That was the generally held belief.  However, examination of the logistical records shows no real preference was in place once the once the 76.2mm armed M4s became commonplace.

I believe both perspectives are correct, depending on how one looks at the question.

 

The HVAP round shipped to ETO from September 1944 through about February 1945 were about evenly divided between 76mm ( ahem ... NOT 76.2mm ... no such caliber in the US Army inventory) and 3-inch ammunition.  As the 3-inch ammo was only used by TD gear ( 3-inch towed AT gun M5, M6 and M7, and GMC M10), that means from the starting point at least half of all HVAP projectiles were in ammunition issued to TD units. 

 

Of the remaining half, one might reasonably make a case of even distribution of 76mm HVAP ammo between the TD units in GMC M18 Hellcats, and tank units with Tank M4A1 76mm or M4A3 76mm Shermans.  It's a little hard to actually determine what "even distribution" would mean.  Most tank battalions had only a few 76mm Shermans, while TD battalions with M18 Hellcats had 100% M18 Hellcats.  I've never seen Ordnance supply reports on which units got how much ammo, or how much that translated in to per vehicle.
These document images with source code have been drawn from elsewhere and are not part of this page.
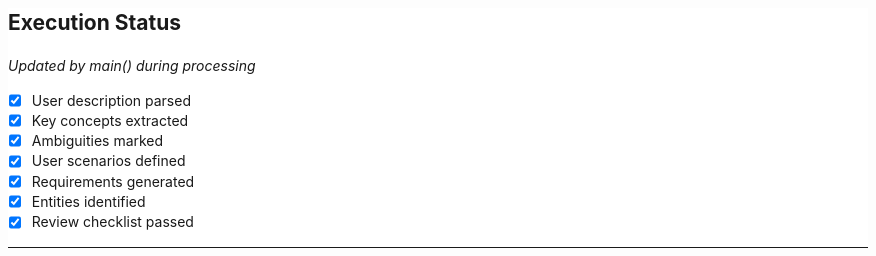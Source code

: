 
## Execution Status

_Updated by main() during processing_

- [x] User description parsed
- [x] Key concepts extracted
- [x] Ambiguities marked
- [x] User scenarios defined
- [x] Requirements generated
- [x] Entities identified
- [x] Review checklist passed

---
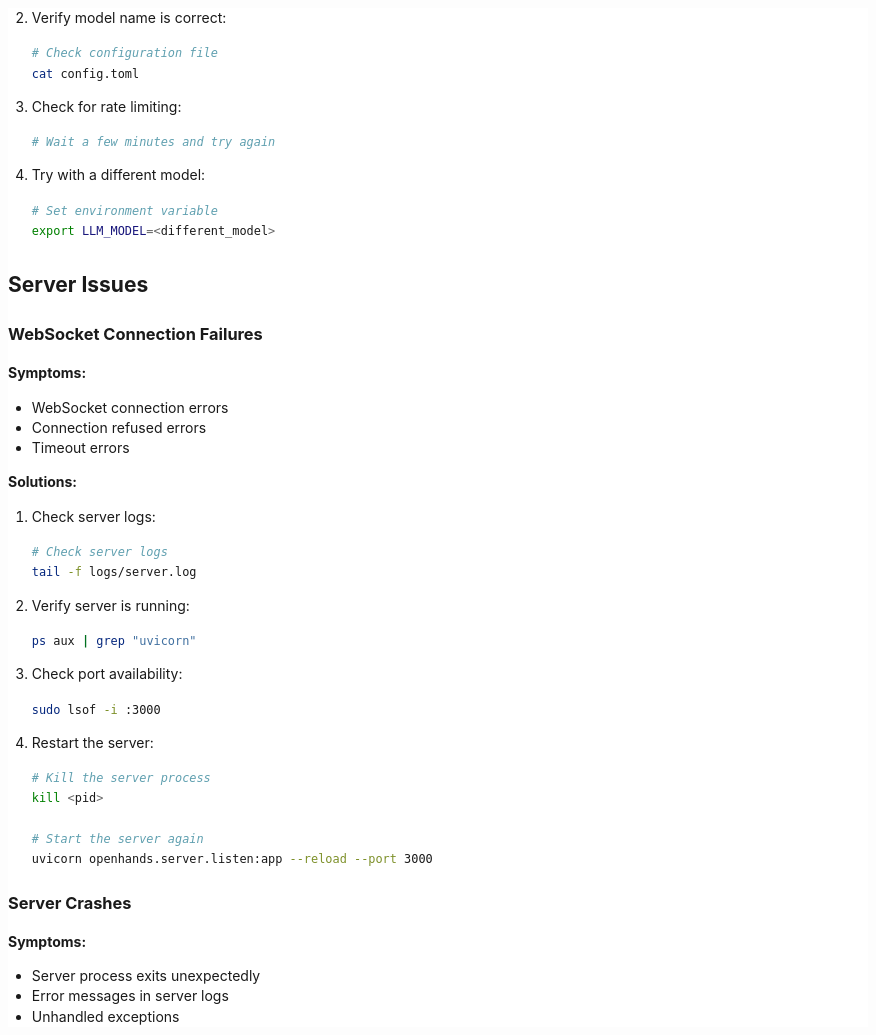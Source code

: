 2. Verify model name is correct:
   ```bash
   # Check configuration file
   cat config.toml
   ```

3. Check for rate limiting:
   ```bash
   # Wait a few minutes and try again
   ```

4. Try with a different model:
   ```bash
   # Set environment variable
   export LLM_MODEL=<different_model>
   ```

## Server Issues

### WebSocket Connection Failures

**Symptoms:**
- WebSocket connection errors
- Connection refused errors
- Timeout errors

**Solutions:**
1. Check server logs:
   ```bash
   # Check server logs
   tail -f logs/server.log
   ```

2. Verify server is running:
   ```bash
   ps aux | grep "uvicorn"
   ```

3. Check port availability:
   ```bash
   sudo lsof -i :3000
   ```

4. Restart the server:
   ```bash
   # Kill the server process
   kill <pid>
   
   # Start the server again
   uvicorn openhands.server.listen:app --reload --port 3000
   ```

### Server Crashes

**Symptoms:**
- Server process exits unexpectedly
- Error messages in server logs
- Unhandled exceptions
But anecdotal statements do indicate that by January/February of 1945 most 76mm Sherman crews had received at least a handful of HVAP. 

 

The whole "handful" concept is key, though.  So here is a bit of data to support why it's REALLY just a handful of rounds.

 

Initial production orders for HVAP projectile T4, after the first test lots, were issued in late August, 1944.  This projectile was used in both 3-inch and 76mm ammunition.  The Ordnance requirements were for 20,000 initial total rounds, and then a target rate of 43,000 total rounds per month through the end of the year. 

 

Here is what was actually produced:

 

Month/Year__3-inch HVAP__76mm HVAP

Sep 1944______1,000________1,000
Oct  1944______2,000________1,000
Nov 1944______5,000________5,000
Dec 1944______5,000________5,000
Jan 1945______7,000________6,000
Feb 1945______6,000________6,000
Mar 1945______3,000________9,000
Apr  1945______3,000________5,000
May  1945_________0________6,000

 

In addition to these production numbers, the first 2,000 rounds from prototype production should also be counted.  1,000 rounds of 76mm T4 prototype rounds were transported by air to ETO in July, 1944, specifically for the test firings conducted in Isigny, France by 12th AG.  Whatever quantity remained after these tests was issued to the troops.  1,000 3-inch T4 prototype prototype rounds were also air-lifted to ETO in August, and these were also issued to the troops. After these first 2 lots, the remaining rounds, the production of which is shown above, came to ETO through normal shipping channels.

 

Given the great distances at which the US Army fought, normal shipping time for munitions from the US to ETO ran about 10 weeks.  So it was not until mid-January that total HVAP rounds received in ETO exceeded 2,000 per week.  And that's for both 3-inch and 76mm guns combined.

 

Given the number of 76mm armed tanks and tank destroyers in active units in ETO, the numbers do not provide for more than about 1-2 rounds of HVAP per week. Not per load-out, not on the racks and you role forward, but per week. Fire them off in an engagement on Monday, and you don't have 1-2 HVAP rounds, you have NO HVAP rounds in your racks for the rest of the week.  Of course it did not come through the supply chain to you in such an even flow every week ... just using the Monday vs. rest of the week as an illustration.  The more common scenario, per the anecdotal accounts I have read, is more like "we each received 3 (or 4, or 5) of the new souped-up AP (ie: HVAP) rounds on this date.  Never saw another one the whole war."

 

Now, how to account for it...

 

I have done it by allowing each unit (platoon, company, battalion ... make your choice depending on how available you want to make the ammo) to have 1 die worth.  If it's a D6 or a D10 you can choose per scenario. The player roles his die at the start of the game, and sets it aside as his record for that unit. Each time one of his tanks uses a special round, he turns the die one lower. When he runs out, he runs out.

 

It is by no means a perfect mechanism. After all, in combat the 2 remaining rounds can't teleport between tanks to be available exactly where and when they are needed.  And the unit and overall CO doesn't know exactly how many he has left across all of his tanks. So yes, imperfect. But it is very easy to track in-game, and avoids having to add yet another die role each and every time someone shoots.  I like a minimum of overhead and record keeping.  This gives a very simple mechanism for injecting the "precious few silver bullets" into a game.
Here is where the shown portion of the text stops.